§ Dataset records:
%%

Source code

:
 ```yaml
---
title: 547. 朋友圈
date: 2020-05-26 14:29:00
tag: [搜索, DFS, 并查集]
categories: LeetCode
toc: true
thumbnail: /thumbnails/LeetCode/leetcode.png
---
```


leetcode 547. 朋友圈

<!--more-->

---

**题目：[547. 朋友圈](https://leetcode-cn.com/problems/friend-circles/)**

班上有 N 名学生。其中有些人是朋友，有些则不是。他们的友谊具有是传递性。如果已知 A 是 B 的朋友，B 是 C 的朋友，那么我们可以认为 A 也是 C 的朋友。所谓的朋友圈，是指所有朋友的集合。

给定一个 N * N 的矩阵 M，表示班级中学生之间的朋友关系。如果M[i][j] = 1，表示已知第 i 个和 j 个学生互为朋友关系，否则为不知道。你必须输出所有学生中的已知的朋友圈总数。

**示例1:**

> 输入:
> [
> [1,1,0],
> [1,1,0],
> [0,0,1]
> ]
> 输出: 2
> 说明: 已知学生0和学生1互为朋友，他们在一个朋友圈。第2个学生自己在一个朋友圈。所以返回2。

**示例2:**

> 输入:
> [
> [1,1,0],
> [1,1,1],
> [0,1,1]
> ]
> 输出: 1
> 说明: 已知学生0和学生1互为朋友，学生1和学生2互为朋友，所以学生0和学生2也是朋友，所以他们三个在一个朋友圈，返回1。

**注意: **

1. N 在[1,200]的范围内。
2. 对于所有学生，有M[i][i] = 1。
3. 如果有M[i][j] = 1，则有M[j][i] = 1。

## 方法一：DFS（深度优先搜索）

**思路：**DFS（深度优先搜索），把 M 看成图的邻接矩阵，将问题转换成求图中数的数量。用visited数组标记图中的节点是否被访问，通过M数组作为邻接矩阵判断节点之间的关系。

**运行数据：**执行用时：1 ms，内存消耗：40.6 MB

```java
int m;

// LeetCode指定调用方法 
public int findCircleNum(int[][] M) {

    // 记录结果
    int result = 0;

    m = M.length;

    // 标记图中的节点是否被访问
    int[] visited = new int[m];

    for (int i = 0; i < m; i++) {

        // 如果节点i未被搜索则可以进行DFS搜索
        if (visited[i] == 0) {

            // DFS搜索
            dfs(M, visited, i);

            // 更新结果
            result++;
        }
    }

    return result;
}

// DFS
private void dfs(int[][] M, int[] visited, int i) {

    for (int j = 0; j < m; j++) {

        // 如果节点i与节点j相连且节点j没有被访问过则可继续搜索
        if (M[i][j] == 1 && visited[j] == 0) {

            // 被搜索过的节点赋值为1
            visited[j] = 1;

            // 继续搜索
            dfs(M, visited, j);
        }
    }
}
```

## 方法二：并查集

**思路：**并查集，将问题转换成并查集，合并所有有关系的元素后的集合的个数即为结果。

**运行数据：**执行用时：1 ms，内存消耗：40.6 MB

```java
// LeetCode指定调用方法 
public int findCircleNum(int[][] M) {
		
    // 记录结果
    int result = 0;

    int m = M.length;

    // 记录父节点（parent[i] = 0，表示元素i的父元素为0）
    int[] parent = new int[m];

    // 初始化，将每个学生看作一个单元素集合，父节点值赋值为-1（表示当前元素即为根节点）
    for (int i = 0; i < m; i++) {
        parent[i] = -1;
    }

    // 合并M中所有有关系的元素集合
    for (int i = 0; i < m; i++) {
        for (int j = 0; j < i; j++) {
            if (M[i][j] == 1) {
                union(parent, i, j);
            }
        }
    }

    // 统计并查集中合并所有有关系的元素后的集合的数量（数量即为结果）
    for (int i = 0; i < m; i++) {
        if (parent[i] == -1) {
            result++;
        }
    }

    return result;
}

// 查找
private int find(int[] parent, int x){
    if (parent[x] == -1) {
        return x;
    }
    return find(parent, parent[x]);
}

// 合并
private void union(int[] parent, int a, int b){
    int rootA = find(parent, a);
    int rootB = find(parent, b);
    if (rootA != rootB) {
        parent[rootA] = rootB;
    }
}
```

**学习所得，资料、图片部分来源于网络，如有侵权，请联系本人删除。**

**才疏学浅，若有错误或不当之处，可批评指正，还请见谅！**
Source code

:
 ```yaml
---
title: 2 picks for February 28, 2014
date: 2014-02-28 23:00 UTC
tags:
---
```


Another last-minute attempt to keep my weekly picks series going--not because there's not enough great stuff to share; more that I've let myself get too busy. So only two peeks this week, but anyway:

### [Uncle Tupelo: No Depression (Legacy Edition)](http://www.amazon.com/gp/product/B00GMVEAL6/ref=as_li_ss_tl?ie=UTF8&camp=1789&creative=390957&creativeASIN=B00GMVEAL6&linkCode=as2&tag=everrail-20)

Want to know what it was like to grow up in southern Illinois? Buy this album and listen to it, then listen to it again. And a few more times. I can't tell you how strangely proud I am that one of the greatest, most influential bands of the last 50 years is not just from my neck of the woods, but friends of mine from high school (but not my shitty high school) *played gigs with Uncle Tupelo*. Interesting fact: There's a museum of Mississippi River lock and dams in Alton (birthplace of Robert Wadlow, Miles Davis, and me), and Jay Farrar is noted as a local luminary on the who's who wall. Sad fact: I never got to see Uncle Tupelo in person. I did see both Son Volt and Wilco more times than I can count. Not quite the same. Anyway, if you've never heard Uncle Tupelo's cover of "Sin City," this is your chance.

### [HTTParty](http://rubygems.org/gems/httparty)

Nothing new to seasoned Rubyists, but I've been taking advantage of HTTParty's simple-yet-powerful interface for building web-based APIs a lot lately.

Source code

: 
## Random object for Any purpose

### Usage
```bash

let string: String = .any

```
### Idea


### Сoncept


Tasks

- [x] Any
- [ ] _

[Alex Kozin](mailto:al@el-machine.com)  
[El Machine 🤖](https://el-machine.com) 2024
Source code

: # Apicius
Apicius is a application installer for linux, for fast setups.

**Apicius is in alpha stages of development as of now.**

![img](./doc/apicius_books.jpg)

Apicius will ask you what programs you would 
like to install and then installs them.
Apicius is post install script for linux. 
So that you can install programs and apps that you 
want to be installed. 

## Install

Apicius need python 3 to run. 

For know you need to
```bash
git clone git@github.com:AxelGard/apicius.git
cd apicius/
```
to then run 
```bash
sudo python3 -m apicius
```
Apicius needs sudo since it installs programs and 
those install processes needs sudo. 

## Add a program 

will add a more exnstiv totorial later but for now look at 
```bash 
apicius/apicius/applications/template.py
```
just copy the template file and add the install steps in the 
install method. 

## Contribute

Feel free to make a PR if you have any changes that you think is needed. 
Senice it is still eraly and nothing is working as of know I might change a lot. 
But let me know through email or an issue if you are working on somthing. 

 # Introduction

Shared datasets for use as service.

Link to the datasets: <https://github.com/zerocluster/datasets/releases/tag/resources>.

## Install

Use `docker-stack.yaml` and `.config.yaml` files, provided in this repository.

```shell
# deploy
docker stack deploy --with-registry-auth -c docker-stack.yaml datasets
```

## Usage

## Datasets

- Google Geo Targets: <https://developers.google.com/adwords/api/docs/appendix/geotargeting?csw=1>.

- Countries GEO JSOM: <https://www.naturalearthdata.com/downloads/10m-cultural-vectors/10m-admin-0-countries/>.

%%

§ Description of the task:
The entries above are to be retyped exactly, with nothing left out.

§ Expected output:
Source code

:
 ```yaml
---
title: 547. 朋友圈
date: 2020-05-26 14:29:00
tag: [搜索, DFS, 并查集]
categories: LeetCode
toc: true
thumbnail: /thumbnails/LeetCode/leetcode.png
---
```


leetcode 547. 朋友圈

<!--more-->

---

**题目：[547. 朋友圈](https://leetcode-cn.com/problems/friend-circles/)**

班上有 N 名学生。其中有些人是朋友，有些则不是。他们的友谊具有是传递性。如果已知 A 是 B 的朋友，B 是 C 的朋友，那么我们可以认为 A 也是 C 的朋友。所谓的朋友圈，是指所有朋友的集合。

给定一个 N * N 的矩阵 M，表示班级中学生之间的朋友关系。如果M[i][j] = 1，表示已知第 i 个和 j 个学生互为朋友关系，否则为不知道。你必须输出所有学生中的已知的朋友圈总数。

**示例1:**

> 输入:
> [
> [1,1,0],
> [1,1,0],
> [0,0,1]
> ]
> 输出: 2
> 说明: 已知学生0和学生1互为朋友，他们在一个朋友圈。第2个学生自己在一个朋友圈。所以返回2。

**示例2:**

> 输入:
> [
> [1,1,0],
> [1,1,1],
> [0,1,1]
> ]
> 输出: 1
> 说明: 已知学生0和学生1互为朋友，学生1和学生2互为朋友，所以学生0和学生2也是朋友，所以他们三个在一个朋友圈，返回1。

**注意: **

1. N 在[1,200]的范围内。
2. 对于所有学生，有M[i][i] = 1。
3. 如果有M[i][j] = 1，则有M[j][i] = 1。

## 方法一：DFS（深度优先搜索）

**思路：**DFS（深度优先搜索），把 M 看成图的邻接矩阵，将问题转换成求图中数的数量。用visited数组标记图中的节点是否被访问，通过M数组作为邻接矩阵判断节点之间的关系。

**运行数据：**执行用时：1 ms，内存消耗：40.6 MB

```java
int m;

// LeetCode指定调用方法 
public int findCircleNum(int[][] M) {

    // 记录结果
    int result = 0;

    m = M.length;

    // 标记图中的节点是否被访问
    int[] visited = new int[m];

    for (int i = 0; i < m; i++) {

        // 如果节点i未被搜索则可以进行DFS搜索
        if (visited[i] == 0) {

            // DFS搜索
            dfs(M, visited, i);

            // 更新结果
            result++;
        }
    }

    return result;
}

// DFS
private void dfs(int[][] M, int[] visited, int i) {

    for (int j = 0; j < m; j++) {

        // 如果节点i与节点j相连且节点j没有被访问过则可继续搜索
        if (M[i][j] == 1 && visited[j] == 0) {

            // 被搜索过的节点赋值为1
            visited[j] = 1;

            // 继续搜索
            dfs(M, visited, j);
        }
    }
}
```

## 方法二：并查集

**思路：**并查集，将问题转换成并查集，合并所有有关系的元素后的集合的个数即为结果。

**运行数据：**执行用时：1 ms，内存消耗：40.6 MB

```java
// LeetCode指定调用方法 
public int findCircleNum(int[][] M) {
		
    // 记录结果
    int result = 0;

    int m = M.length;

    // 记录父节点（parent[i] = 0，表示元素i的父元素为0）
    int[] parent = new int[m];

    // 初始化，将每个学生看作一个单元素集合，父节点值赋值为-1（表示当前元素即为根节点）
    for (int i = 0; i < m; i++) {
        parent[i] = -1;
    }

    // 合并M中所有有关系的元素集合
    for (int i = 0; i < m; i++) {
        for (int j = 0; j < i; j++) {
            if (M[i][j] == 1) {
                union(parent, i, j);
            }
        }
    }

    // 统计并查集中合并所有有关系的元素后的集合的数量（数量即为结果）
    for (int i = 0; i < m; i++) {
        if (parent[i] == -1) {
            result++;
        }
    }

    return result;
}

// 查找
private int find(int[] parent, int x){
    if (parent[x] == -1) {
        return x;
    }
    return find(parent, parent[x]);
}

// 合并
private void union(int[] parent, int a, int b){
    int rootA = find(parent, a);
    int rootB = find(parent, b);
    if (rootA != rootB) {
        parent[rootA] = rootB;
    }
}
```

**学习所得，资料、图片部分来源于网络，如有侵权，请联系本人删除。**

**才疏学浅，若有错误或不当之处，可批评指正，还请见谅！**
Source code

:
 ```yaml
---
title: 2 picks for February 28, 2014
date: 2014-02-28 23:00 UTC
tags:
---
```


Another last-minute attempt to keep my weekly picks series going--not because there's not enough great stuff to share; more that I've let myself get too busy. So only two peeks this week, but anyway:

### [Uncle Tupelo: No Depression (Legacy Edition)](http://www.amazon.com/gp/product/B00GMVEAL6/ref=as_li_ss_tl?ie=UTF8&camp=1789&creative=390957&creativeASIN=B00GMVEAL6&linkCode=as2&tag=everrail-20)

Want to know what it was like to grow up in southern Illinois? Buy this album and listen to it, then listen to it again. And a few more times. I can't tell you how strangely proud I am that one of the greatest, most influential bands of the last 50 years is not just from my neck of the woods, but friends of mine from high school (but not my shitty high school) *played gigs with Uncle Tupelo*. Interesting fact: There's a museum of Mississippi River lock and dams in Alton (birthplace of Robert Wadlow, Miles Davis, and me), and Jay Farrar is noted as a local luminary on the who's who wall. Sad fact: I never got to see Uncle Tupelo in person. I did see both Son Volt and Wilco more times than I can count. Not quite the same. Anyway, if you've never heard Uncle Tupelo's cover of "Sin City," this is your chance.

### [HTTParty](http://rubygems.org/gems/httparty)

Nothing new to seasoned Rubyists, but I've been taking advantage of HTTParty's simple-yet-powerful interface for building web-based APIs a lot lately.

Source code

: 
## Random object for Any purpose

### Usage
```bash

let string: String = .any

```
### Idea


### Сoncept


Tasks

- [x] Any
- [ ] _

[Alex Kozin](mailto:al@el-machine.com)  
[El Machine 🤖](https://el-machine.com) 2024
Source code

: # Apicius
Apicius is a application installer for linux, for fast setups.

**Apicius is in alpha stages of development as of now.**

![img](./doc/apicius_books.jpg)

Apicius will ask you what programs you would 
like to install and then installs them.
Apicius is post install script for linux. 
So that you can install programs and apps that you 
want to be installed. 

## Install

Apicius need python 3 to run. 

For know you need to
```bash
git clone git@github.com:AxelGard/apicius.git
cd apicius/
```
to then run 
```bash
sudo python3 -m apicius
```
Apicius needs sudo since it installs programs and 
those install processes needs sudo. 

## Add a program 

will add a more exnstiv totorial later but for now look at 
```bash 
apicius/apicius/applications/template.py
```
just copy the template file and add the install steps in the 
install method. 

## Contribute

Feel free to make a PR if you have any changes that you think is needed. 
Senice it is still eraly and nothing is working as of know I might change a lot. 
But let me know through email or an issue if you are working on somthing. 

 # Introduction

Shared datasets for use as service.

Link to the datasets: <https://github.com/zerocluster/datasets/releases/tag/resources>.

## Install

Use `docker-stack.yaml` and `.config.yaml` files, provided in this repository.

```shell
# deploy
docker stack deploy --with-registry-auth -c docker-stack.yaml datasets
```

## Usage

## Datasets

- Google Geo Targets: <https://developers.google.com/adwords/api/docs/appendix/geotargeting?csw=1>.

- Countries GEO JSOM: <https://www.naturalearthdata.com/downloads/10m-cultural-vectors/10m-admin-0-countries/>.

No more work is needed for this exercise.